Fernado Rosseto (esq.), Mônica Toledo, José Paulo Florenzano, Breiller Pires e Ubiratan Leal

Por Victor Félix Arakaki, de J&Cia

A mesa Manifestações Políticas no Futebol, realizada em 11/10 na 41ª Semana de Jornalismo da PUC-SP, reuniu comentaristas esportivos e membros de torcidas num grande debate sobre a relação entre política e futebol, que, segundo os participantes, não são dissociáveis.

O evento, mediado por José Paulo Florenzano, antropólogo e professor da PUC-SP, teve participação de Ubiratan Leal (ESPN), Breiller Pires (ESPN), Mônica Toledo (Toda Poderosa Corinthiana) e Fernando Rosseto (Palmeiras Antifascista).

Os participantes refletiram sobre as diversas vezes em que o mundo da política foi inserido no mundo futebolístico ao longo da história. Ubiratan Leal citou o exemplo do ex-presidente Lula, comparando-o com o atual presidente, Jair Bolsonaro: “Ele usou o futebol como plataforma para se promover. Incluía o futebol no discurso como forma de se aproximar do povo. Mas Bolsonaro também usa esse artifício, ao vestir camisas de diferentes times de futebol do Brasil para passar a impressão de homem simples, do povo. Além disso, frequenta vários jogos para obter mais apoiadores”.

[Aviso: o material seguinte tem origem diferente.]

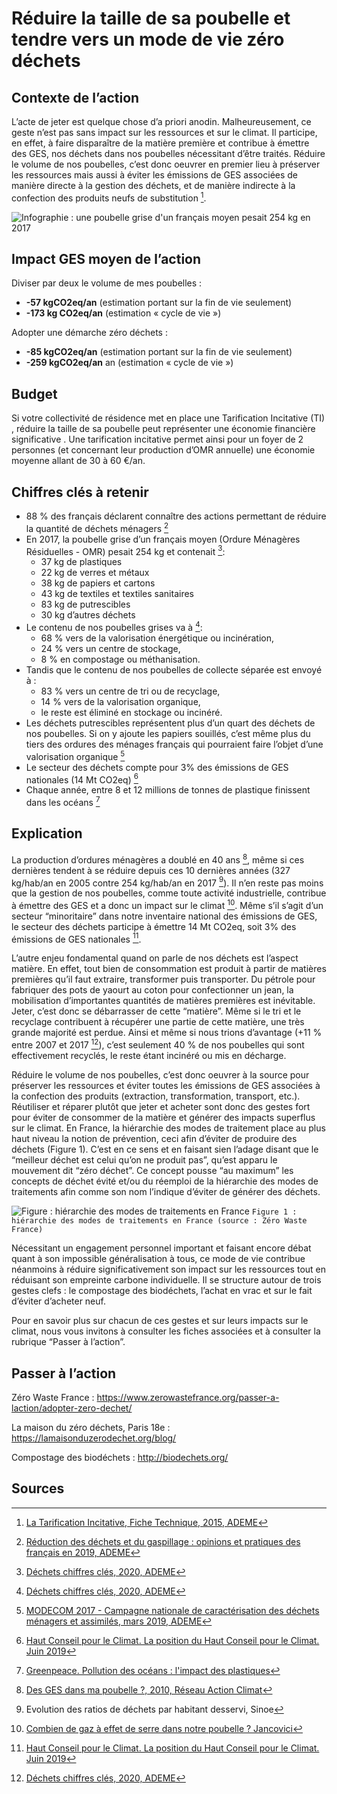 # Réduire la taille de sa poubelle et tendre vers un mode de vie zéro déchets

## Contexte de l’action

L’acte de jeter est quelque chose d’a priori anodin. Malheureusement, ce geste n’est pas sans impact sur les ressources et sur le climat. Il participe, en effet, à faire disparaître de la matière première et contribue à émettre des GES, nos déchets dans nos poubelles nécessitant d’être traités. Réduire le volume de nos poubelles, c’est donc oeuvrer en premier lieu à préserver les ressources mais aussi à éviter les émissions de GES associées de manière directe à la gestion des déchets, et de manière indirecte à la confection des produits neufs de substitution [^1].

![Infographie : une poubelle grise d'un français moyen pesait 254 kg en 2017](https://ecolab-data.netlify.app/images/Chiffres-cles_reduire_taille%20poubelle_v2.png)

## Impact GES moyen de l’action

Diviser par deux le volume de mes poubelles :

- **-57 kgCO2eq/an** (estimation portant sur la fin de vie seulement)
- **-173 kg CO2eq/an** (estimation « cycle de vie »)

Adopter une démarche zéro déchets :

- **-85 kgCO2eq/an** (estimation portant sur la fin de vie seulement)
- **-259 kgCO2eq/an** an (estimation « cycle de vie »)

## Budget

Si votre collectivité de résidence met en place une Tarification Incitative (TI) , réduire la taille de sa poubelle peut représenter une économie financière significative . Une tarification incitative permet ainsi pour un foyer de 2 personnes (et concernant leur production d’OMR annuelle) une économie moyenne allant de 30 à 60 €/an.

## Chiffres clés à retenir

- 88 % des français déclarent connaître des actions permettant de réduire la quantité de déchets ménagers [^2]
- En 2017, la poubelle grise d’un français moyen (Ordure Ménagères Résiduelles - OMR) pesait 254 kg et contenait [^3]:
  - 37 kg de plastiques
  - 22 kg de verres et métaux
  - 38 kg de papiers et cartons
  - 43 kg de textiles et textiles sanitaires
  - 83 kg de putrescibles
  - 30 kg d’autres déchets
- Le contenu de nos poubelles grises va à [^3]:
  - 68 % vers de la valorisation énergétique ou incinération,
  - 24 % vers un centre de stockage,
  - 8 % en compostage ou méthanisation.
- Tandis que le contenu de nos poubelles de collecte séparée est envoyé à :
  - 83 % vers un centre de tri ou de recyclage,
  - 14 % vers de la valorisation organique,
  - le reste est éliminé en stockage ou incinéré.
- Les déchets putrescibles représentent plus d’un quart des déchets de nos poubelles. Si on y ajoute les papiers souillés, c’est même plus du tiers des ordures des ménages français qui pourraient faire l’objet d’une valorisation organique [^4]
- Le secteur des déchets compte pour 3% des émissions de GES nationales (14 Mt CO2eq) [^5]
- Chaque année, entre 8 et 12 millions de tonnes de plastique finissent dans les océans [^6]

## Explication

La production d’ordures ménagères a doublé en 40 ans [^7], même si ces dernières tendent à se réduire depuis ces 10 dernières années (327 kg/hab/an en 2005 contre 254 kg/hab/an en 2017 [^8]). Il n’en reste pas moins que la gestion de nos poubelles, comme toute activité industrielle, contribue à émettre des GES et a donc un impact sur le climat [^9]. Même s’il s’agit d’un secteur “minoritaire” dans notre inventaire national des émissions de GES, le secteur des déchets participe à émettre 14 Mt CO2eq, soit 3% des émissions de GES nationales [^5].

L’autre enjeu fondamental quand on parle de nos déchets est l’aspect matière. En effet, tout bien de consommation est produit à partir de matières premières qu’il faut extraire, transformer puis transporter. Du pétrole pour fabriquer des pots de yaourt au coton pour confectionner un jean, la mobilisation d’importantes quantités de matières premières est inévitable. Jeter, c’est donc se débarrasser de cette “matière”. Même si le tri et le recyclage contribuent à récupérer une partie de cette matière, une très grande majorité est perdue. Ainsi et même si nous trions d’avantage (+11 % entre 2007 et 2017 [^3]), c’est seulement 40 % de nos poubelles qui sont effectivement recyclés, le reste étant incinéré ou mis en décharge.

Réduire le volume de nos poubelles, c’est donc oeuvrer à la source pour préserver les ressources et éviter toutes les émissions de GES associées à la confection des produits (extraction, transformation, transport, etc.). Réutiliser et réparer plutôt que jeter et acheter sont donc des gestes fort pour éviter de consommer de la matière et générer des impacts superflus sur le climat. En France, la hiérarchie des modes de traitement place au plus haut niveau la notion de prévention, ceci afin d’éviter de produire des déchets (Figure 1). C’est en ce sens et en faisant sien l’adage disant que le “meilleur déchet est celui qu’on ne produit pas”, qu’est apparu le mouvement dit “zéro déchet”. Ce concept pousse “au maximum” les concepts de déchet évité et/ou du réemploi de la hiérarchie des modes de traitements afin comme son nom l’indique d’éviter de générer des déchets.

![Figure : hiérarchie des modes de traitements en France](https://ecolab-data.netlify.app/images/zero-dechets-fig1.png)
`Figure 1 : hiérarchie des modes de traitements en France (source : Zéro Waste France)`

Nécessitant un engagement personnel important et faisant encore débat quant à son impossible généralisation à tous, ce mode de vie contribue néanmoins à réduire significativement son impact sur les ressources tout en réduisant son empreinte carbone individuelle. Il se structure autour de trois gestes clefs : le compostage des biodéchets, l’achat en vrac et sur le fait d’éviter d’acheter neuf.

Pour en savoir plus sur chacun de ces gestes et sur leurs impacts sur le climat, nous vous invitons à consulter les fiches associées et à consulter la rubrique “Passer à l’action”.

## Passer à l’action

Zéro Waste France : <https://www.zerowastefrance.org/passer-a-laction/adopter-zero-dechet/>

La maison du zéro déchets, Paris 18e : <https://lamaisonduzerodechet.org/blog/>

Compostage des biodéchets : <http://biodechets.org/>

## Sources

[^1]: [La Tarification Incitative, Fiche Technique, 2015, ADEME](https://librairie.ademe.fr/cadic/1208/fiche-tarification-incitative.pdf)
[^2]: [Réduction des déchets et du gaspillage : opinions et pratiques des français en 2019, ADEME](https://www.ademe.fr/sites/default/files/assets/documents/reduction_des_dechets_et_gaspillage_opinions_et_pratiques_des_francais_2019_010967.pdf)
[^3]: [Déchets chiffres clés, 2020, ADEME](https://librairie.ademe.fr/dechets-economie-circulaire/28-dechets-chiffres-cles-edition-2020-9791029712135.html)
[^4]: [MODECOM 2017 - Campagne nationale de caractérisation des déchets ménagers et assimilés, mars 2019, ADEME](https://librairie.ademe.fr/dechets-economie-circulaire/4351-modecom-2017-campagne-nationale-de-caracterisation-des-dechets-menagers-et-assimiles.html)
[^5]: [Haut Conseil pour le Climat. La position du Haut Conseil pour le Climat. Juin 2019](https://www.hautconseilclimat.fr/publications/rapport-2019/)
[^6]: [Greenpeace. Pollution des océans : l'impact des plastiques](https://www.greenpeace.fr/pollution-oceans-limpact-plastiques/)
[^7]: [Des GES dans ma poubelle ?, 2010, Réseau Action Climat](https://reseauactionclimat.org/publications/gaz-effet-serre-poubelle/)
[^8]: Evolution des ratios de déchets par habitant desservi, Sinoe
[^9]: [Combien de gaz à effet de serre dans notre poubelle ? Jancovici](https://jancovici.com/changement-climatique/les-ges-et-nous/combien-de-gaz-a-effet-de-serre-dans-notre-poubelle/)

Breiller refletiu sobre o quão único é o uso do futebol como plataforma política de Bolsonaro: “Há algo diferente nesse movimento populista de extrema-direita de Bolsonaro. Nunca vi um político apropriar-se dessa maneira do espetáculo e contar com tanta subserviência de clubes e federações. Por exemplo, no intervalo do jogo entre Brasil e Argentina, na Copa América, ele entrou em campo como se fosse um popstar. Obviamente, o presidente da República merece deferência, mas não é papel de nenhuma autoridade estar dentro do campo de nenhuma partida e acenar para o povo”.

O comentarista também abordou a elitização dos estádios na discussão: “Hoje, os estádios representam a elite. A elitização do futebol proporcionou isso. Na verdade, foi a elite que ovacionou Bolsonaro naquele jogo, não representava toda a sociedade”.

Ubiratan afirmou que os atletas são como “um espelho, vistos como exemplo. As opiniões deles nem sempre são as mais embasadas, mas são relevantes e mais ‘populares’, no sentido de chegarem a mais gente”. Ele citou o exemplo da final da NFL, o Superbowl, maior evento esportivo do mundo: “O Superbowl é o evento esportivo cujo minuto para comercial na TV é o mais caro no mundo. Imagine aproximadamente 50% de todas as TVs americanas ligadas no Superbowl, a quantidade de dinheiro é absurda. Colin Kaepernick, atleta do 49ers, que disputou a final de 2013, permaneceu sentado durante a execução do hino dos Estados Unidos em protesto à forma como as autoridades policiais americanas tratam os negros. Imaginem a quantidade de gente que viu essa cena, que acompanha o esporte e vê o atleta como exemplo; elas pensarão: ‘se ele fez, eu também posso fazer’. Essa mensagem passou um grande recado”.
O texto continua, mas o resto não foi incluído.